[[ Task material open ]]

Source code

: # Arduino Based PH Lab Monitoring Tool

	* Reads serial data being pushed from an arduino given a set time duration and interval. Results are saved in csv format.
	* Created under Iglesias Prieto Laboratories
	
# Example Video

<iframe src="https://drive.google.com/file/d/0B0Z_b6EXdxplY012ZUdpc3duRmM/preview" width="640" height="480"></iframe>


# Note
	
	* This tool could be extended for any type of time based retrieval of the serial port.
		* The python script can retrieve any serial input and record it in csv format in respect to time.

[[ Task material closed ]]

Report only how many lines in the entries above contain the string "format".

» Exercise answer
2